TitleEquation-Oriented Optimization of Cryogenic Systems for Coal Oxycombustion Power Generation
Publication TypeJournal Article
Year of Publication2014
AuthorsDowling AW, Balwani C, Gao Q, Biegler LT
JournalEnergy Procedia
Type of ArticleJournal Article dcm
Keywordsair seperation unit, carbon capture, CO2 processing unit, coal oxycombustion, optimization

Efficient separation systems are essential to the development of economical CO2 capture system for fossil flue power plants. Air Separation Units (ASU) and CO2 Processing Units (CPU) are considering the best commercially available technologies for the O2/N2 and CO2/N2, O2, Ar separations in coal oxycombustion processes. Both of these systems operate at cryogenic temperatures and include self-integrated refrigeration cycles, making their design challenging.
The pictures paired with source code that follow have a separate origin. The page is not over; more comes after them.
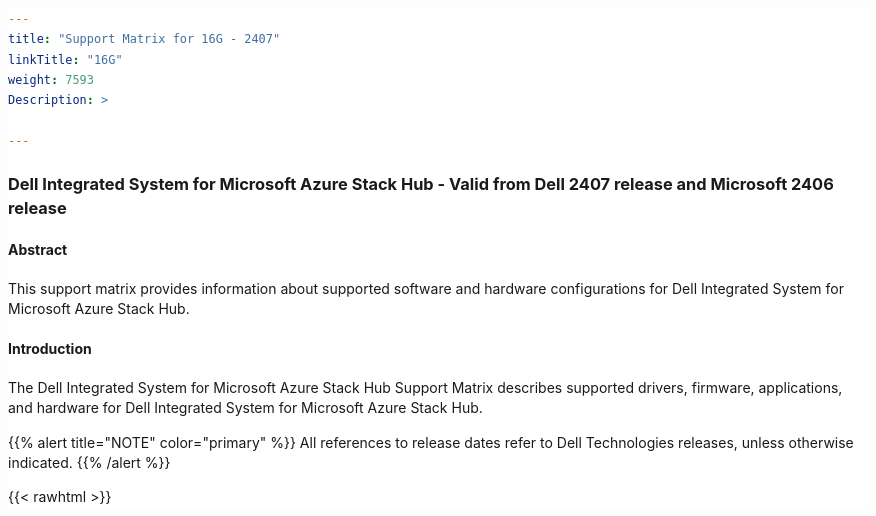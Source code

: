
 ```yaml
---
title: "Support Matrix for 16G - 2407"
linkTitle: "16G"
weight: 7593
Description: >

---
```


### Dell Integrated System for Microsoft Azure Stack Hub - Valid from Dell 2407 release and Microsoft 2406 release

#### Abstract
This support matrix provides information about supported software and hardware configurations for Dell Integrated System for Microsoft Azure Stack Hub.

#### Introduction
The Dell Integrated System for Microsoft Azure Stack Hub Support Matrix describes supported drivers, firmware, applications, and hardware for Dell Integrated System for Microsoft Azure Stack Hub.

{{% alert title="NOTE" color="primary" %}}
All references to release dates refer to Dell Technologies releases, unless otherwise indicated.
{{% /alert %}}

{{< rawhtml >}}

<!DOCTYPE html PUBLIC "-//W3C//DTD XHTML 1.0 Strict//EN" "http://www.w3.org/TR/xhtml1/DTD/xhtml1-strict.dtd">
<html xmlns="http://www.w3.org/1999/xhtml">
<head>

<style>
table {
    border-width:1px; border-style:solid;
    border-color:black;
    border-collapse: collapse;
    width: 100%;
    margin-bottom: 20px;
    table-layout:fixed;
    overflow-wrap: break-word;
}
th {
    border-width:1px;
    padding:7px;
    border-style:solid;
    border-color:#0076CE;
    background-color:#0076CE;
    color:#FFFFFF;
    text-align:center;
}
td {
    border-width:1px;
    padding:7px;
    border-style:solid;
    border-color:#0076CE;
    text-align:center;
}
caption {
    padding-bottom: 10px;
    color:  #0076CE;
    font-weight: bold;
    text-align: left;
    font-size: 20px;
}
Several researchers have applied sensitivity tools available in the commercial flow sheet simulators to study and improve ASU and CPU systems for oxy-fired coal power plants. These studies are limited, however, as they neglect important interactions between design variables. In this paper, we apply an advanced equation-based flowsheet optimization framework to design these cryogenic separations systems. The key advantage of this approach is the ability to use state-of-the-art nonlinear optimization solvers that are capable of considering 100,000+ variables and constraints. This allows for multi-variable optimization of these cryogenic separations systems and their accompanying multi-stream heat exchangers. The effectiveness of this approach is demonstrated in two case studies. The optimized ASU designs requires 0.196 kWh/kg of O2, which are similar to a “low energy” design from American Air Liquide and outperforms other academic studies. Similarly, the optimized CPU requires 18% less specific separation energy than an academic reference case. Pareto (sensitivity) curves for the ASU and CPU systems are also presented. Finally, plans to apply the framework to simultaneously optimize an entire oxycombustion process are discussed.